* How to complete this task
In the data below, locate each line with the word "true" and list it.

Start of Exercise materials

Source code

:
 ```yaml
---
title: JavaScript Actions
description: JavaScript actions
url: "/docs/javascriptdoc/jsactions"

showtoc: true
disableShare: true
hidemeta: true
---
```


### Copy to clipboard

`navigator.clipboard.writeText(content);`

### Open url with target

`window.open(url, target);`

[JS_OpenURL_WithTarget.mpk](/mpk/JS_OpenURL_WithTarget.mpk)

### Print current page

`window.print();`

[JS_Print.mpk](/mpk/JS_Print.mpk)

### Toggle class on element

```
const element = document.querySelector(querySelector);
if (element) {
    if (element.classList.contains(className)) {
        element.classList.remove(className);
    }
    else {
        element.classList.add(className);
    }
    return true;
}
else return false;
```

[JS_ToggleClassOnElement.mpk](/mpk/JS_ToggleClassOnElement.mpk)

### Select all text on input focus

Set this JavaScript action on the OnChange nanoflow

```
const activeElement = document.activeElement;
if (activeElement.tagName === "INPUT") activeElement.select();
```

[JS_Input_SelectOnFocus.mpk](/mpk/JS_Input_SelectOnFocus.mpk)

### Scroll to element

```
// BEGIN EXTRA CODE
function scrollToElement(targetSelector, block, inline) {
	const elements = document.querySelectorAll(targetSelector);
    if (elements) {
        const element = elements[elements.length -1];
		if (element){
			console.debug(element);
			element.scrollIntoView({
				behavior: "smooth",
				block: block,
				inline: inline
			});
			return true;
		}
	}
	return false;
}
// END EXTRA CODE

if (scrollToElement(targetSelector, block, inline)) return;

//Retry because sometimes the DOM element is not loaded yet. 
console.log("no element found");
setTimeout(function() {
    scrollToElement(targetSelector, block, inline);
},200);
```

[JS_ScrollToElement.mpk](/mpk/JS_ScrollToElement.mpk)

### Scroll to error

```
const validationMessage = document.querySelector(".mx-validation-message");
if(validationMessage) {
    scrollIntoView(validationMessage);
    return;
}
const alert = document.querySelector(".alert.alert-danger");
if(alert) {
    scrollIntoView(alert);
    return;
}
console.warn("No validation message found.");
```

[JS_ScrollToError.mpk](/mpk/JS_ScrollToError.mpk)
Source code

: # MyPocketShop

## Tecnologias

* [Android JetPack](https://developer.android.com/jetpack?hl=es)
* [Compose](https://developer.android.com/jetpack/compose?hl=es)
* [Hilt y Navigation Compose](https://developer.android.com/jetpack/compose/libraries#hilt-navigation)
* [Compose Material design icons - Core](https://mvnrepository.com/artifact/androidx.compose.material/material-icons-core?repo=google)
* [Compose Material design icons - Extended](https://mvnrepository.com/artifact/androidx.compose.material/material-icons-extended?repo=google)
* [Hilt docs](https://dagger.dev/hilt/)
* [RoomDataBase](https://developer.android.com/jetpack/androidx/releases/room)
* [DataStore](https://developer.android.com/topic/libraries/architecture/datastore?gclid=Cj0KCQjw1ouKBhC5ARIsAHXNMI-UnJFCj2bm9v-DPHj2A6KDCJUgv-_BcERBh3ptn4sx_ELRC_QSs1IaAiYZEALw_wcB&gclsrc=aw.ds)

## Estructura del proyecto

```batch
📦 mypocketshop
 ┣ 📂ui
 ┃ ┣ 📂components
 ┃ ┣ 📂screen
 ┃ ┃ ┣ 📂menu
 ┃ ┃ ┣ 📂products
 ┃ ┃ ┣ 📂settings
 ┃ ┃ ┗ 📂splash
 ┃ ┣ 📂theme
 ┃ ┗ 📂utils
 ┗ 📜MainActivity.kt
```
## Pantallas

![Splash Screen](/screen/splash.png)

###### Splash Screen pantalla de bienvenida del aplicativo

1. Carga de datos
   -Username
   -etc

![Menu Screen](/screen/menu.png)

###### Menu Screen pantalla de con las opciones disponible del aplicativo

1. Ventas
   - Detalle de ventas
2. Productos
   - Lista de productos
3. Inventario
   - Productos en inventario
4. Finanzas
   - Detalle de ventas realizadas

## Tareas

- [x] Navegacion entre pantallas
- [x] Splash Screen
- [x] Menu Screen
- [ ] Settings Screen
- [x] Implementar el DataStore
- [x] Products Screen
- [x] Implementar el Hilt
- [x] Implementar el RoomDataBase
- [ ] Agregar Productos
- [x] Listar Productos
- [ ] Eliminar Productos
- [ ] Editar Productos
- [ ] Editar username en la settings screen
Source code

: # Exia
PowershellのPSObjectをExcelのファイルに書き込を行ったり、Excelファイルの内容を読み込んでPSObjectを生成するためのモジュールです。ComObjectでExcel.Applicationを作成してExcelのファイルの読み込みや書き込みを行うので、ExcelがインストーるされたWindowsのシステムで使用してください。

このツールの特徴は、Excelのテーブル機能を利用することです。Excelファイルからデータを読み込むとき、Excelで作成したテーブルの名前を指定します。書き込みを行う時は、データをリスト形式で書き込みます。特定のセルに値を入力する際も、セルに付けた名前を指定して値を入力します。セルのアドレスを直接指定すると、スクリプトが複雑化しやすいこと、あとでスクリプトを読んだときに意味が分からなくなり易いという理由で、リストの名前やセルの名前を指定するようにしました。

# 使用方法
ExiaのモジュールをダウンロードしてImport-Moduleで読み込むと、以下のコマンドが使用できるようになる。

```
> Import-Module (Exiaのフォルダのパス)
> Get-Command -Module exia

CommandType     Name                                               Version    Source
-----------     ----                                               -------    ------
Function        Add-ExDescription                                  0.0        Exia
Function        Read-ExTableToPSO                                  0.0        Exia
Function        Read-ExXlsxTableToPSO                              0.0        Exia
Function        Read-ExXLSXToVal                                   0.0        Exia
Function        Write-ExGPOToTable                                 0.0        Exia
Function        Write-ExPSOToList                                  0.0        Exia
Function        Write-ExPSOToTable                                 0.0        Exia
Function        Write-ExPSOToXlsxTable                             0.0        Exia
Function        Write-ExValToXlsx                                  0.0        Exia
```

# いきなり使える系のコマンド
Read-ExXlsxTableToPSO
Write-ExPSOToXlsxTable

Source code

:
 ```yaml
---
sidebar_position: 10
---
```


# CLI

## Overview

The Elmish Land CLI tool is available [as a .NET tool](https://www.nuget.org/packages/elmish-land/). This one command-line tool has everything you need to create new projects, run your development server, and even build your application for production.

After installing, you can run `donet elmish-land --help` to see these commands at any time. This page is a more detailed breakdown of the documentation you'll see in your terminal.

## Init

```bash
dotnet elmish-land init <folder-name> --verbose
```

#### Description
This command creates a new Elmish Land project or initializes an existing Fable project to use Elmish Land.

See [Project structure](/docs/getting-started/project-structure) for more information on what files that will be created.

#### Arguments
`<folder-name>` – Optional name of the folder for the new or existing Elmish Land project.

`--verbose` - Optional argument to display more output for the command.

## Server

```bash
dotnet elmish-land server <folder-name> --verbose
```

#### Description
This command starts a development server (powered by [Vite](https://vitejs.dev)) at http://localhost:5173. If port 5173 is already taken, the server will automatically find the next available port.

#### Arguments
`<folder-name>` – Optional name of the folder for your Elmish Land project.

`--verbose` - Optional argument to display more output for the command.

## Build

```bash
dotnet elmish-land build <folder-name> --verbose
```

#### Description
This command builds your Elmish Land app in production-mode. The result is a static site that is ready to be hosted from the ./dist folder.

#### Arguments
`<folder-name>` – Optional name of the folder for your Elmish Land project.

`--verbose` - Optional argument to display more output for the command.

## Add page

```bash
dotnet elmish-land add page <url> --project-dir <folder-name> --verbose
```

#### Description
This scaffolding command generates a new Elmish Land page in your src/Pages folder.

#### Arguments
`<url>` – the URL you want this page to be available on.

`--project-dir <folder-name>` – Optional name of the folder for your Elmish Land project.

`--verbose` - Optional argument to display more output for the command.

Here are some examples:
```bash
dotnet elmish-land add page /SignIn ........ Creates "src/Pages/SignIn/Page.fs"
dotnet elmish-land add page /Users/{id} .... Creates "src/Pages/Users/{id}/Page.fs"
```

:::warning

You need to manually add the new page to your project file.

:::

End of Exercise materials

* Output of the exercise
showtoc: true
disableShare: true
hidemeta: true
    return true;
			return true;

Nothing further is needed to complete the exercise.